Top of Supplied records

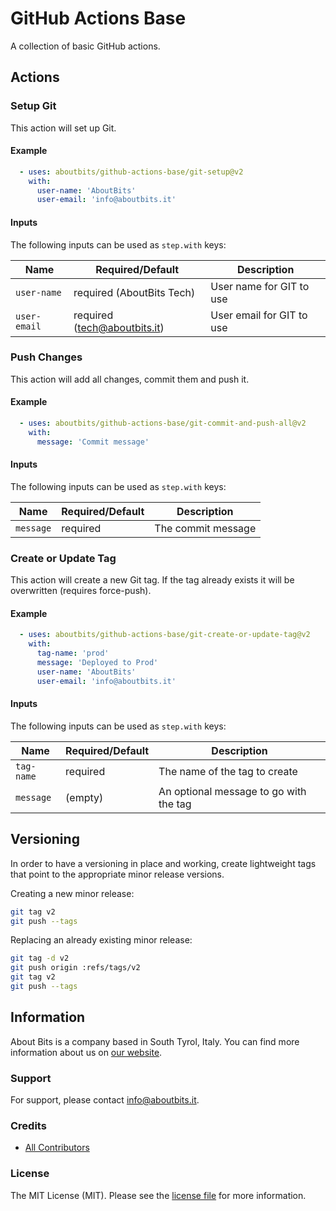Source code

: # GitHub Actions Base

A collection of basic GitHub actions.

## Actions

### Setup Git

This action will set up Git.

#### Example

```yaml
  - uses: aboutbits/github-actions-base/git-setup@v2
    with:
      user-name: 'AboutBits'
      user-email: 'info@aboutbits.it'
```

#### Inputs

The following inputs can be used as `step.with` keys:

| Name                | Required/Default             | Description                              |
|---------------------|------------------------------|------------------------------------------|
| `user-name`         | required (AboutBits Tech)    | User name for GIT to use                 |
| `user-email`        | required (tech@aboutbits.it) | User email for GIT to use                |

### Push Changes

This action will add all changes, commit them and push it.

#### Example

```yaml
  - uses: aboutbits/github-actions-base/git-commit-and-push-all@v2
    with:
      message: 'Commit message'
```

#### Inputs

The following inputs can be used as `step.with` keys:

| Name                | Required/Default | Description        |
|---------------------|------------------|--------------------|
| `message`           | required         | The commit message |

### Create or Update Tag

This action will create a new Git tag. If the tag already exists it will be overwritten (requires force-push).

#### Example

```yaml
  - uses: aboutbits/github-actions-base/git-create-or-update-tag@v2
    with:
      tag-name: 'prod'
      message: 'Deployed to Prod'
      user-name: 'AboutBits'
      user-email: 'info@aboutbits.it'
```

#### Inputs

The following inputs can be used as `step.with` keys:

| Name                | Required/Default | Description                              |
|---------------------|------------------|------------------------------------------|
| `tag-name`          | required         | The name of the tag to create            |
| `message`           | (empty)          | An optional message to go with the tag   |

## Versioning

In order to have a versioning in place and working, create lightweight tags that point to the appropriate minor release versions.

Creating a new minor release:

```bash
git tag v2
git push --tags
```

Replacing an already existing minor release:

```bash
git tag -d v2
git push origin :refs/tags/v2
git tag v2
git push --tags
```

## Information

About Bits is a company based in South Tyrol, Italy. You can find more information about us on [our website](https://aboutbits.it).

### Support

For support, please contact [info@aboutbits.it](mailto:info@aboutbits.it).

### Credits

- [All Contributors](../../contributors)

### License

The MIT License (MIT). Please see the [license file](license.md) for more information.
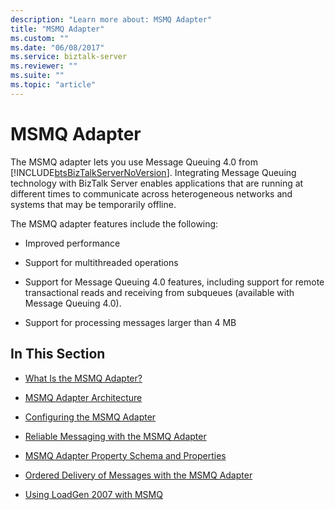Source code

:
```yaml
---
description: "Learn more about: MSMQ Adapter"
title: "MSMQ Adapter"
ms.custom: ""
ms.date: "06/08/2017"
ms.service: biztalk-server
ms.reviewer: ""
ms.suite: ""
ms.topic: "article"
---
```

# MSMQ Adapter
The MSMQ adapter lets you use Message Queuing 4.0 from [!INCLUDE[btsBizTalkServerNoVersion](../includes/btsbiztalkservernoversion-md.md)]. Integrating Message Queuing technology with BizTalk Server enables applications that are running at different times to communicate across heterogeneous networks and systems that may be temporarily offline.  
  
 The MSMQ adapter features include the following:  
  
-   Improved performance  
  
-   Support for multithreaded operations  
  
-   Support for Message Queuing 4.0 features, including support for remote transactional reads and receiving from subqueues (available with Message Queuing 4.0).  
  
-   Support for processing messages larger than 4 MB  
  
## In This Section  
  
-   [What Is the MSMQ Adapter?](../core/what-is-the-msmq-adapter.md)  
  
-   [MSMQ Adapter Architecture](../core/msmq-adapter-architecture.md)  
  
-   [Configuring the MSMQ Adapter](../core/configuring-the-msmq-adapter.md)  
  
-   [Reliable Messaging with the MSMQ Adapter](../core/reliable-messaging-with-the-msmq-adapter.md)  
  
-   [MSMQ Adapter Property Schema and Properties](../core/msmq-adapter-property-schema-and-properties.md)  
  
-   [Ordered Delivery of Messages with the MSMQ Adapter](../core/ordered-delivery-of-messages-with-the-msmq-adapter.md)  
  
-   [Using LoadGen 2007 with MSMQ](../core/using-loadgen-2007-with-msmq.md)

Bottom of Supplied records

### Task directions
Tell how many lines of the records above hold "more", giving the number and nothing else.

### The completed task
3